Substrate recognition and selectivity in SARS-CoV-2 main protease: Unveiling the role of subsite interactions through dynamical nonequilibrium molecular dynamics simulations

The main protease (Mpro) of the SARS-CoV-2 coronavirus employs a cysteine-histidine dyad in its active site to catalyse hydrolysis of the viral polyproteins. It is well established that binding of the substrate P1-Gln in the S1 subsite of Mpro active site is crucial for catalysis and this interaction has been employed to inform inhibitor design; however, how Mpro dynamically recognises and responds to substrate binding remains difficult to probe by experimental methods. We thus employed the dynamical nonequilibrium molecular dynamics (D-NEMD) approach to probe the response of Mpro to systematic substrate variations. The results emphasise the importance of P1-Gln for initiating a productive enzymatic reaction. Specifically, substituting P1-Gln with alanine disrupts the conformations of the Cys145 and His41 dyad, causing Cys145 to transition from the productive gauche conformation to the non-productive trans conformation.

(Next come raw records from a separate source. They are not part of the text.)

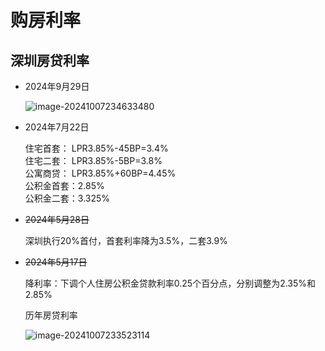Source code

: # 购房利率

## 深圳房贷利率

- 2024年9月29日

  ![image-20241007234633480](https://0071.oss-cn-shenzhen.aliyuncs.com/uPic/2024/1728315994-bpkT2P.png)

- 2024年7月22日

  住宅首套： LPR3.85%-45BP=3.4%  
  住宅二套： LPR3.85%-5BP=3.8%  
  公寓商贷： LPR3.85%+60BP=4.45%  
  公积金首套：2.85%  
  公积金二套：3.325% 

- ~~2024年5月28日~~

  深圳执行20%首付，首套利率降为3.5%，二套3.9%  

- ~~2024年5月17日~~

  降利率：下调个人住房公积金贷款利率0.25个百分点，分别调整为2.35%和2.85%
  
  
  
  历年房贷利率
  
  ![image-20241007233523114](https://0071.oss-cn-shenzhen.aliyuncs.com/uPic/2024/1728315323-XIaF8S.png)
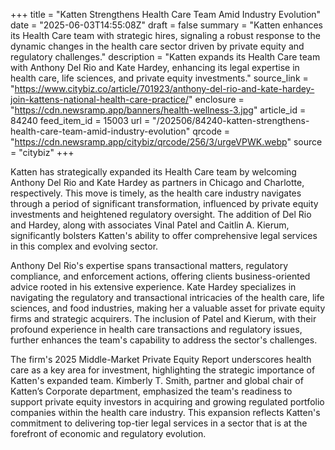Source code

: +++
title = "Katten Strengthens Health Care Team Amid Industry Evolution"
date = "2025-06-03T14:55:08Z"
draft = false
summary = "Katten enhances its Health Care team with strategic hires, signaling a robust response to the dynamic changes in the health care sector driven by private equity and regulatory challenges."
description = "Katten expands its Health Care team with Anthony Del Rio and Kate Hardey, enhancing its legal expertise in health care, life sciences, and private equity investments."
source_link = "https://www.citybiz.co/article/701923/anthony-del-rio-and-kate-hardey-join-kattens-national-health-care-practice/"
enclosure = "https://cdn.newsramp.app/banners/health-wellness-3.jpg"
article_id = 84240
feed_item_id = 15003
url = "/202506/84240-katten-strengthens-health-care-team-amid-industry-evolution"
qrcode = "https://cdn.newsramp.app/citybiz/qrcode/256/3/urgeVPWK.webp"
source = "citybiz"
+++

<p>Katten has strategically expanded its Health Care team by welcoming Anthony Del Rio and Kate Hardey as partners in Chicago and Charlotte, respectively. This move is timely, as the health care industry navigates through a period of significant transformation, influenced by private equity investments and heightened regulatory oversight. The addition of Del Rio and Hardey, along with associates Vinal Patel and Caitlin A. Kierum, significantly bolsters Katten's ability to offer comprehensive legal services in this complex and evolving sector.</p><p>Anthony Del Rio's expertise spans transactional matters, regulatory compliance, and enforcement actions, offering clients business-oriented advice rooted in his extensive experience. Kate Hardey specializes in navigating the regulatory and transactional intricacies of the health care, life sciences, and food industries, making her a valuable asset for private equity firms and strategic acquirers. The inclusion of Patel and Kierum, with their profound experience in health care transactions and regulatory issues, further enhances the team's capability to address the sector's challenges.</p><p>The firm's 2025 Middle-Market Private Equity Report underscores health care as a key area for investment, highlighting the strategic importance of Katten's expanded team. Kimberly T. Smith, partner and global chair of Katten’s Corporate department, emphasized the team's readiness to support private equity investors in acquiring and growing regulated portfolio companies within the health care industry. This expansion reflects Katten's commitment to delivering top-tier legal services in a sector that is at the forefront of economic and regulatory evolution.</p>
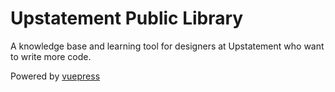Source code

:# Upstatement Public Library

A knowledge base and learning tool for designers at Upstatement who want to write more code.

Powered by [vuepress](https://vuepress.vuejs.org/)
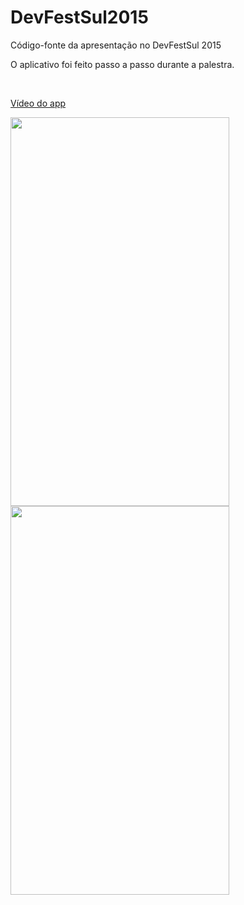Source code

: # DevFestSul2015
Código-fonte da apresentação no DevFestSul 2015

O aplicativo foi feito passo a passo durante a palestra.

<br>

<a href="https://www.youtube.com/watch?v=BCaktw7E_l0">Vídeo do app</a>


<img width="350" height="622" src="https://raw.githubusercontent.com/rlecheta/DevFestSul2015/master/Planetas-Lista.png" />
<img width="350" height="622" src="https://raw.githubusercontent.com/rlecheta/DevFestSul2015/master/Planeta-Detalhe.png" />


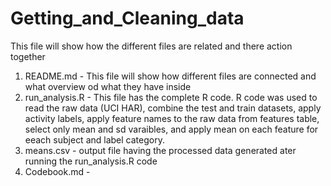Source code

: # Getting_and_Cleaning_data
This file will show how the different files are related and there action together

1. README.md - This file will show how different files are connected and what overview od what they have inside
2. run_analysis.R - This file has the complete R code. R code was used to read the raw data (UCI HAR), combine the test and train datasets, apply activity labels, apply feature names to the raw data from features table, select only mean and sd varaibles, and apply mean on each feature for eeach subject and label category.
3. means.csv - output file having the processed data generated ater running the run_analysis.R code
4. Codebook.md  -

Importantly, our findings indicate that Mpro exhibits dynamic responses to substrate binding and likely to substrate-mimicking inhibitors within each of the S4-S2′ subsites. The results inform on the substrate selectivity requirements and shed light on the observed variations in hydrolytic efficiencies of Mpro towards different substrates. Some interactions between substrate residues and enzyme subsites involve more induced fit than others, implying that differences in functional group flexibility may optimise the binding of a substrate or inhibitor in a particular subsite. ### Competing Interest Statement The authors have declared no competing interest.